If we stack linear transformations (without activation functions), the result is still a linear transformation. No matter how many layers we add, the network could only learn linear relationships.

Mathematical proof: f(g(x)) = W2(W1*x + b1) + b2 = (W2*W1)*x + (W2*b1 + b2) = W'x + b' (still linear!)

Sigmoid Activation

The sigmoid function squashes any input into the range (0, 1). It was historically popular but has fallen out of favor for hidden layers due to the vanishing gradient problem. However, it is still used in output layers for binary classification.

import numpy as np
import matplotlib.pyplot as plt

def sigmoid(x):
    return 1 / (1 + np.exp(-x))

def sigmoid_derivative(x):
    s = sigmoid(x)
    return s * (1 - s)  # Derivative for backpropagation

# Example values
x = np.array([-2, -1, 0, 1, 2])
print(f"Input: {x}")
print(f"Sigmoid: {sigmoid(x).round(3)}")  # [0.119, 0.269, 0.5, 0.731, 0.881]
print(f"Derivative: {sigmoid_derivative(x).round(3)}")  # [0.105, 0.197, 0.25, 0.197, 0.105]

Sigmoid Advantages

  • Output bounded between 0 and 1
  • Smooth gradient, always defined
  • Interpretable as probability

Sigmoid Disadvantages

  • Vanishing gradients for large inputs
  • Outputs not zero-centered
  • Computationally expensive (exponential)

Tanh (Hyperbolic Tangent)

The tanh function is similar to sigmoid but outputs values between -1 and 1, making it zero-centered. This property can help with training convergence. Like sigmoid, it also suffers from vanishing gradients for extreme inputs.

def tanh(x):
    return np.tanh(x)

def tanh_derivative(x):
    return 1 - np.tanh(x)**2

# Compare sigmoid and tanh
x = np.array([-2, -1, 0, 1, 2])
print(f"Tanh: {tanh(x).round(3)}")  # [-0.964, -0.762, 0.0, 0.762, 0.964]
print(f"Range: (-1, 1), Zero-centered: Yes")
Relationship: tanh(x) = 2 * sigmoid(2x) - 1. Tanh is essentially a scaled and shifted version of sigmoid.

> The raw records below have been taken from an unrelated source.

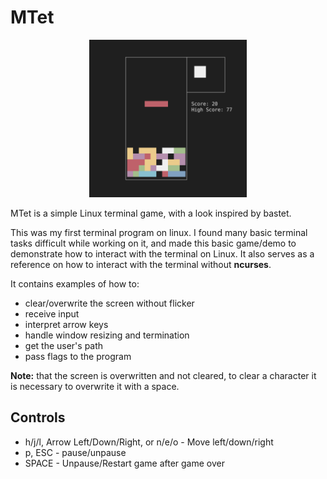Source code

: # MTet

<p align="center">
   <img src="https://github.com/MMqd/mtet/blob/main/screenshot.png?raw=true" width="50%" alt="center image" />
</p>

MTet is a simple Linux terminal game, with a look inspired by bastet.

This was my first terminal program on linux. I found many basic terminal tasks difficult while working on it, and made this basic game/demo to demonstrate how to interact with the terminal on Linux. It also serves as a reference on how to interact with the terminal without **ncurses**.

It contains examples of how to:
* clear/overwrite the screen without flicker
* receive input
* interpret arrow keys
* handle window resizing and termination
* get the user's path
* pass flags to the program

**Note:** that the screen is overwritten and not cleared, to clear a character it is necessary to overwrite it with a space.

## Controls
* h/j/l, Arrow Left/Down/Right, or n/e/o - Move left/down/right
* p, ESC - pause/unpause
* SPACE - Unpause/Restart game after game over
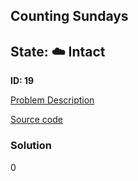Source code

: ## Counting Sundays

## State: :cloud: **Intact**

**ID: 19**

[Problem Description](https://projecteuler.net/problem=19)

[Source code](main.cpp)

### Solution
0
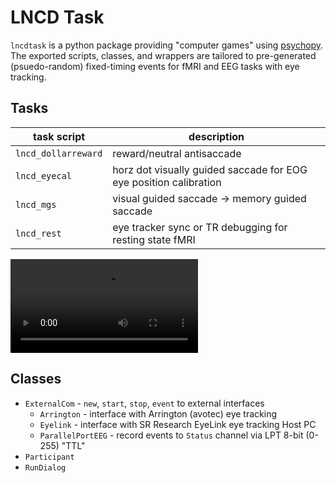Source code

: # LNCD Task

`lncdtask` is a python package providing "computer games" using [psychopy](https://www.psychopy.org/). The exported scripts, classes, and wrappers are tailored to pre-generated (psuedo-random) fixed-timing events for fMRI and EEG tasks with eye tracking. 


## Tasks
| task script | description |
| ------ | ---- |
| `lncd_dollarreward` | reward/neutral antisaccade |
| `lncd_eyecal`       | horz dot visually guided saccade for EOG eye position calibration |
| `lncd_mgs`          | visual guided saccade -> memory guided saccade|
| `lncd_rest`         | eye tracker sync or TR debugging for resting state fMRI |

![](docs/lncd_rest.webm)

## Classes

  * `ExternalCom` - `new`, `start`, `stop`, `event` to external interfaces
    * `Arrington` - interface with Arrington (avotec) eye tracking
    * `Eyelink` - interface with SR Research EyeLink eye tracking Host PC
    * `ParallelPortEEG` - record events to `Status` channel via LPT 8-bit (0-255) "TTL" 
  * `Participant`
  * `RunDialog`
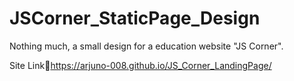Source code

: # JSCorner_StaticPage_Design

Nothing much, a small design for a
education website "JS Corner".

Site Link🔗https://arjuno-008.github.io/JS_Corner_LandingPage/

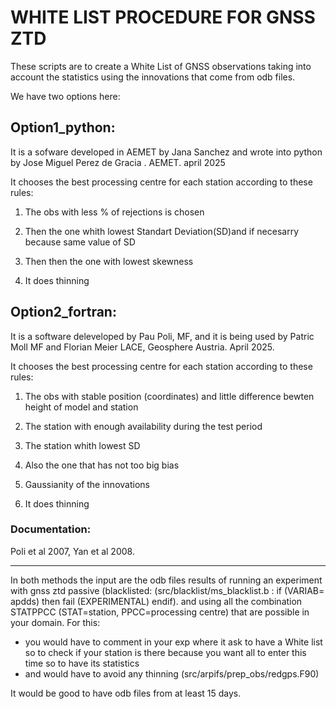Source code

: # WHITE LIST PROCEDURE FOR GNSS ZTD

These scripts are to create a White List of GNSS observations taking into account the statistics using the innovations that come from odb files.


We have two options here:

## Option1_python: 
It is a sofware developed in AEMET by Jana Sanchez and wrote into python by Jose Miguel Perez de Gracia . AEMET. april 2025

It chooses the best processing centre for each station according to these rules:

1) The obs with less % of rejections is chosen

2) Then the one whith lowest  Standart Deviation(SD)and if necesarry because same value of SD

3) Then then the one with lowest skewness

4) It does thinning

## Option2_fortran: 
It is a software deleveloped by Pau Poli, MF, and it is being used by Patric Moll MF and Florian Meier LACE, Geosphere Austria. April 2025.

It chooses the best processing centre for each station according to these rules:

1) The obs with stable position (coordinates) and little difference bewten height of model and station
   
2) The station with enough availability during the test period
   
3) The station whith lowest SD
   
4) Also the one that has not too big bias
   
5) Gaussianity of the innovations
   
6) It does thinning

### Documentation: 
Poli et al 2007, Yan et al 2008.

---

In both methods the input are the odb files results of running an experiment with gnss ztd passive (blacklisted:  (src/blacklist/ms_blacklist.b : if (VARIAB= apdds) then fail (EXPERIMENTAL) endif).
 and using all the combination STATPPCC (STAT=station, PPCC=processing centre) that are possible in your domain.
For this:
- you would have to comment in your exp where it ask to have a White list so to check if your station is there because you want all to enter this time so to have its statistics
- and would have to avoid any thinning  (src/arpifs/prep_obs/redgps.F90)
  
It would be good to have odb files from at least 15 days.

</pre>
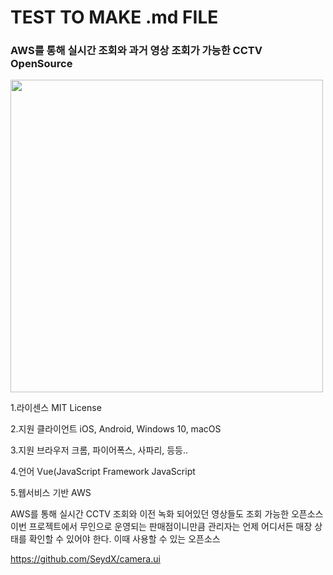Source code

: # TEST TO MAKE .md FILE


### AWS를 통해 실시간 조회와 과거 영상 조회가 가능한 CCTV OpenSource


<img src="https://github.com/hs-1771178-leenamho/study/blob/main/img/cameraui.png" width="500" height="500">

1.라이센스
MIT License

2.지원 클라이언트
iOS, Android, Windows 10, macOS

3.지원 브라우저
크롬, 파이어폭스, 사파리, 등등..

4.언어
Vue(JavaScript Framework
JavaScript

5.웹서비스 기반
AWS

AWS를 통해 실시간 CCTV 조회와 이전 녹화 되어있던 영상들도 조회 가능한 오픈소스
이번 프로젝트에서 무인으로 운영되는 판매점이니만큼 관리자는 언제 어디서든 매장 상태를 확인할 수 있어야 한다.
이때 사용할 수 있는 오픈소스

https://github.com/SeydX/camera.ui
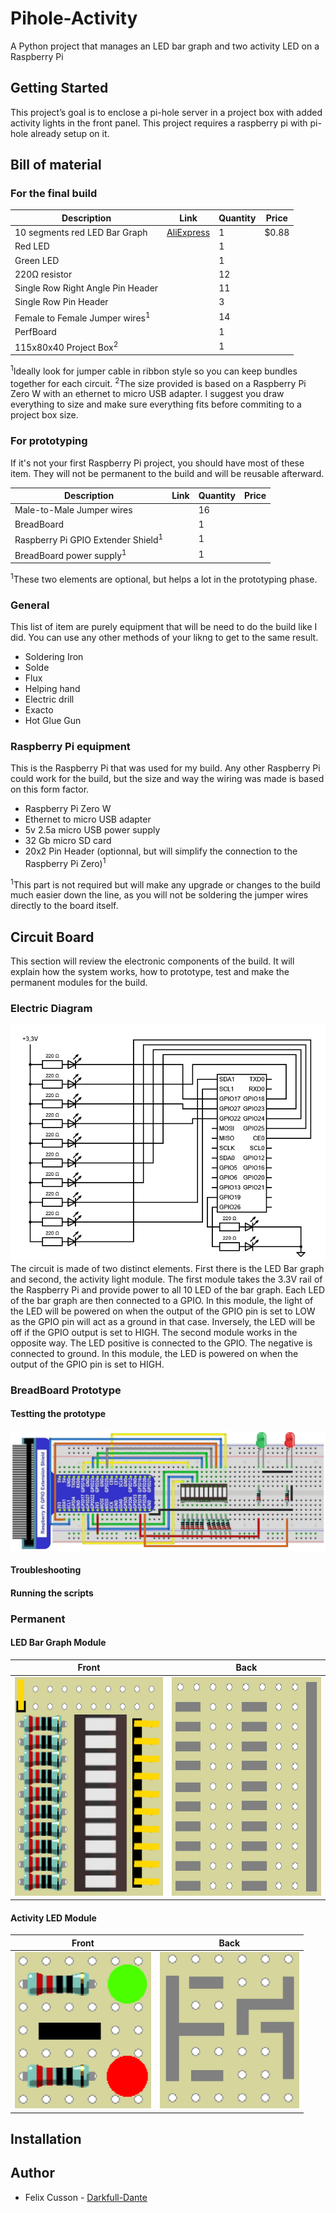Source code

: # Pihole-Activity

A Python project that manages an LED bar graph and two activity LED on a Raspberry Pi

## Getting Started

This project’s goal is to enclose a pi-hole server in a project box with added activity lights in the front panel. This project requires a raspberry pi with pi-hole already setup on it.

## Bill of material

### For the final build

| Description | Link | Quantity | Price |
| ----------- | ---- | -------- | ----- |
| 10 segments red LED Bar Graph | [AliExpress](https://www.aliexpress.com/item/32811943871.html?spm=a2g0o.productlist.0.0.385757df1b2Lr8&algo_pvid=81b6ea2e-bbe1-4634-9305-ca7d9543ac35&algo_expid=81b6ea2e-bbe1-4634-9305-ca7d9543ac35-16&btsid=0844ca98-45f0-41d7-bb55-1833f7978391&ws_ab_test=searchweb0_0,searchweb201602_7,searchweb201603_55) | 1 | $0.88 |
| Red LED | | 1 | |
| Green LED | | 1 | |
| 220Ω resistor | | 12 | |
| Single Row Right Angle Pin Header | | 11 | |
| Single Row Pin Header | | 3 | |
| Female to Female Jumper wires<sup>1</sup> | | 14 | |
| PerfBoard | | 1 | |
| 115x80x40 Project Box<sup>2</sup> | | 1 | |

<sup>1</sup>Ideally look for jumper cable in ribbon style so you can keep bundles together for each circuit.
<sup>2</sup>The size provided is based on a Raspberry Pi Zero W with an ethernet to micro USB adapter. I suggest you draw everything to size and make sure everything fits before commiting to a project box size.

### For prototyping

If it's not your first Raspberry Pi project, you should have most of these item. They will not be permanent to the build and will be reusable afterward.

| Description | Link | Quantity | Price |
| ----------- | ---- | -------- | ----- |
| Male-to-Male Jumper wires |  | 16 |  |
| BreadBoard |  | 1 |  |
| Raspberry Pi GPIO Extender Shield<sup>1</sup> |  | 1 |  |
| BreadBoard power supply<sup>1</sup> |  | 1 |  |

<sup>1</sup>These two elements are optional, but helps a lot in the prototyping phase.

### General 

This list of item are purely equipment that will be need to do the build like I did. You can use any other methods of your likng to get to the same result.

- Soldering Iron
- Solde
- Flux
- Helping hand
- Electric drill
- Exacto
- Hot Glue Gun

### Raspberry Pi equipment

This is the Raspberry Pi that was used for my build. Any other Raspberry Pi could work for the build, but the size and way the wiring was made is based on this form factor.

- Raspberry Pi Zero W
- Ethernet to micro USB adapter
- 5v 2.5a micro USB power supply
- 32 Gb micro SD card
- 20x2 Pin Header (optionnal, but will simplify the connection to the Raspberry Pi Zero)<sup>1</sup>

<sup>1</sup>This part is not required but will make any upgrade or changes to the build much easier down the line, as you will not be soldering the jumper wires directly to the board itself.

## Circuit Board

This section will review the electronic components of the build. It will explain how the system works, how to prototype, test and make the permanent modules for the build.

### Electric Diagram

![Electric Diagram](Images/CircuitBoard/Pi-Hole_LED_System.png)
The circuit is made of two distinct elements. First there is the LED Bar graph and second, the activity light module.
The first module takes the 3.3V rail of the Raspberry Pi and provide power to all 10 LED of the bar graph. Each LED of the bar graph are then connected to a GPIO. In this module, the light of the LED will be powered on when the output of the GPIO pin is set to LOW as the GPIO pin will act as a ground in that case. Inversely, the LED will be off if the GPIO output is set to HIGH.
The second module works in the opposite way. The LED positive is connected to the GPIO. The negative is connected to ground. In this module, the LED is powered on when the output of the GPIO pin is set to HIGH.

### BreadBoard Prototype

#### Testting the prototype

![BreadBoard Diagram](Images/CircuitBoard/Pi-Hole_LED_Breadboard.png)

#### Troubleshooting

#### Running the scripts

### Permanent

#### LED Bar Graph Module

| Front | Back |
| --- | --- |
| <img src="Images/CircuitBoard/Pi-Hole_LEDBarGraph-Front.png" alt="LED Bar Graph Module - Front" height="350"> | <img src="Images/CircuitBoard/Pi-Hole_LEDBarGraph-Back.png" alt="LED Bar Graph Module - Back" height="350"> |

#### Activity LED Module

| Front | Back |
| --- | --- |
| <img src="Images/CircuitBoard/Pi-Hole_ActivityLED-front.png" alt="Activity LED Module - Front" height="250"> | <img src="Images/CircuitBoard/Pi-Hole_ActivityLED-Back.png" alt="Activity LED Module - Back" height="250"> |

## Installation

## Author

- Felix Cusson - [Darkfull-Dante](https://github.com/Darkfull-Dante)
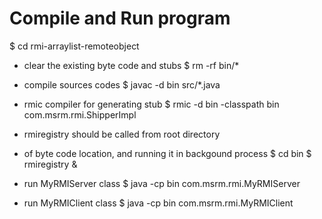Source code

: # Compile and Run program


$ cd rmi-arraylist-remoteobject

- clear the existing byte code and stubs 
$ rm -rf bin/*

- compile sources codes
$ javac -d bin src/*.java

- rmic compiler for generating stub
$ rmic -d bin -classpath bin com.msrm.rmi.ShipperImpl

- rmiregistry should be called from root directory
- of byte code location, and running it in backgound process
$ cd bin
$ rmiregistry &

- run MyRMIServer class
$ java -cp bin com.msrm.rmi.MyRMIServer

- run MyRMIClient class
$ java -cp bin com.msrm.rmi.MyRMIClient
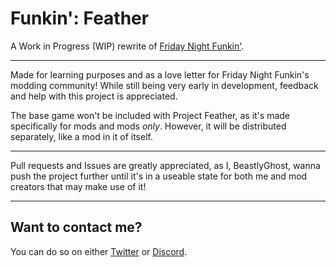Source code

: # Funkin': Feather
A Work in Progress (WIP) rewrite of [Friday Night Funkin'](https://github.com/ninjamuffin99/Funkin).

-------------------------------
Made for learning purposes and as a love letter for Friday Night Funkin's modding community!
While still being very early in development, feedback and help with this project is appreciated.

The base game won't be included with Project Feather, as it's made specifically for mods and mods *only*.
However, it will be distributed separately, like a mod in it of itself.

-------------------------------
Pull requests and Issues are greatly appreciated, as I, BeastlyGhost, wanna push the project further until it's in a useable state for both me and mod creators that may make use of it!

-------------------------------
## Want to contact me?
You can do so on either [Twitter](https://twitter.com/BeastlyGabi) or [Discord](https://discord.com/users/597124141530742805).
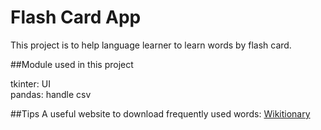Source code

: # Flash Card App

This project is to help language learner to learn words by flash card.

##Module used in this project

tkinter: UI  
pandas: handle csv


##Tips
A useful website to download frequently used words: [Wikitionary](https://en.wiktionary.org/wiki/Wiktionary:Frequency_lists/TV/2006/1-1000)
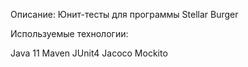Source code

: Описание: Юнит-тесты для программы Stellar Burger

Используемые технологии:

Java 11
Maven
JUnit4
Jacoco
Mockito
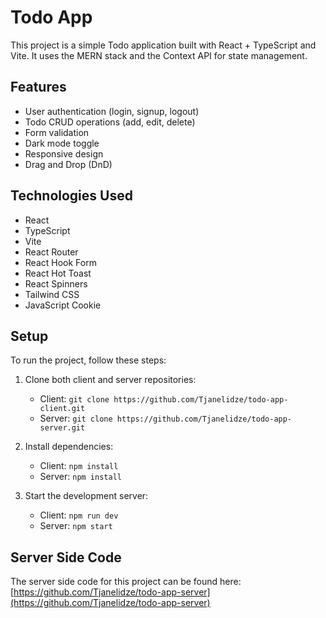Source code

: # Todo App

This project is a simple Todo application built with React + TypeScript and Vite. It uses the MERN stack and the Context API for state management.

## Features

- User authentication (login, signup, logout)
- Todo CRUD operations (add, edit, delete)
- Form validation
- Dark mode toggle
- Responsive design
- Drag and Drop (DnD)

## Technologies Used

- React
- TypeScript
- Vite
- React Router
- React Hook Form
- React Hot Toast
- React Spinners
- Tailwind CSS
- JavaScript Cookie

## Setup

To run the project, follow these steps:

1. Clone both client and server repositories:

   - Client: `git clone https://github.com/Tjanelidze/todo-app-client.git`
   - Server: `git clone https://github.com/Tjanelidze/todo-app-server.git`

2. Install dependencies:

   - Client: `npm install`
   - Server: `npm install`

3. Start the development server:

   - Client: `npm run dev`
   - Server: `npm start`

## Server Side Code

The server side code for this project can be found here: [https://github.com/Tjanelidze/todo-app-server](https://github.com/Tjanelidze/todo-app-server)
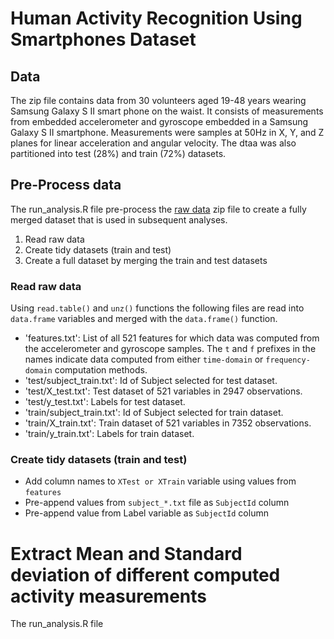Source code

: Human Activity Recognition Using Smartphones Dataset
===========

Data
-----------

The zip file contains data from 30 volunteers aged 19-48 years wearing Samsung Galaxy S II smart phone on the waist. It consists of measurements from embedded accelerometer and gyroscope embedded in a Samsung Galaxy S II smartphone. Measurements were samples at 50Hz in X, Y, and Z planes for linear acceleration and angular velocity.  The dtaa was also partitioned into test (28%) and train (72%) datasets.

Pre-Process data
-----------

The run_analysis.R file pre-process the [raw data](https://d396qusza40orc.cloudfront.net/getdata%2Fprojectfiles%2FUCI%20HAR%20Dataset.zip) zip file to create a fully merged dataset that is used in subsequent analyses.

1. Read raw data
1. Create tidy datasets (train and test) 
1. Create a full dataset by merging the train and test datasets

### Read raw data
Using `read.table()` and `unz()` functions the following files are read into `data.frame` variables and  merged with the `data.frame()` function.
* 'features.txt': List of all 521 features for which data was computed from the accelerometer and gyroscope samples. The `t` and `f` prefixes in the names indicate data computed from either `time-domain` or `frequency-domain` computation methods.
* 'test/subject_train.txt': Id of Subject selected for test dataset. 
* 'test/X_test.txt': Test dataset of 521 variables in 2947 observations.
* 'test/y_test.txt': Labels for test dataset.
* 'train/subject_train.txt': Id of Subject selected for train dataset. 
* 'train/X_train.txt': Train dataset of 521 variables in 7352 observations.
* 'train/y_train.txt': Labels for train dataset.

### Create tidy datasets (train and test)
* Add column names to `XTest or XTrain` variable using values from `features`
* Pre-append values from `subject_*.txt` file as `SubjectId` column
* Pre-append value from Label variable as `SubjectId` column


Extract Mean and Standard deviation of different computed activity measurements
====================

The run_analysis.R file 
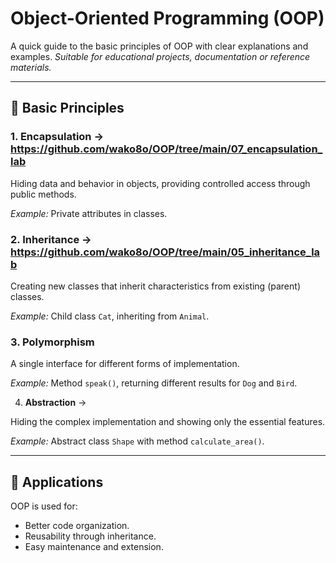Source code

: # Object-Oriented Programming (OOP)

A quick guide to the basic principles of OOP with clear explanations and examples.
*Suitable for educational projects, documentation or reference materials.*

---

## 📌 Basic Principles

### 1. **Encapsulation** -> https://github.com/wako8o/OOP/tree/main/07_encapsulation_lab
Hiding data and behavior in objects, providing controlled access through public methods.

*Example:* Private attributes in classes.

### 2. **Inheritance** -> https://github.com/wako8o/OOP/tree/main/05_inheritance_lab
Creating new classes that inherit characteristics from existing (parent) classes.

*Example:* Child class `Cat`, inheriting from `Animal`.

### 3. **Polymorphism**
A single interface for different forms of implementation.

*Example:* Method `speak()`, returning different results for `Dog` and `Bird`.

4. **Abstraction** ->

Hiding the complex implementation and showing only the essential features.

*Example:* Abstract class `Shape` with method `calculate_area()`.

---

## 🎯 Applications
OOP is used for:
- Better code organization.
- Reusability through inheritance.
- Easy maintenance and extension.

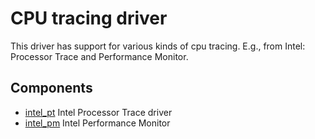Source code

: # CPU tracing driver

This driver has support for various kinds of cpu tracing.
E.g., from Intel: Processor Trace and Performance Monitor.

## Components
+ [intel_pt](intel-pt.md) Intel Processor Trace driver
+ [intel_pm](intel-pm.md) Intel Performance Monitor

ReLU (Rectified Linear Unit)

ReLU is the most widely used activation function in modern deep learning. It simply outputs the input if positive, otherwise zero. ReLU is computationally efficient, helps mitigate vanishing gradients, and enables faster training.

def relu(x):
    return np.maximum(0, x)

def relu_derivative(x):
    return (x > 0).astype(float)  # 1 if x > 0, else 0

# ReLU in action
x = np.array([-2, -1, 0, 1, 2])
print(f"Input: {x}")
print(f"ReLU: {relu(x)}")  # [0, 0, 0, 1, 2]
print(f"Derivative: {relu_derivative(x)}")  # [0, 0, 0, 1, 1]
Dying ReLU Problem: If a neuron's output becomes negative during training, ReLU outputs 0 and the gradient is also 0. The neuron "dies" and stops learning. Leaky ReLU addresses this issue.

Leaky ReLU and Variants

Leaky ReLU allows a small gradient when the input is negative, preventing neurons from dying. Other variants like Parametric ReLU (PReLU) and Exponential Linear Unit (ELU) offer similar benefits with different characteristics.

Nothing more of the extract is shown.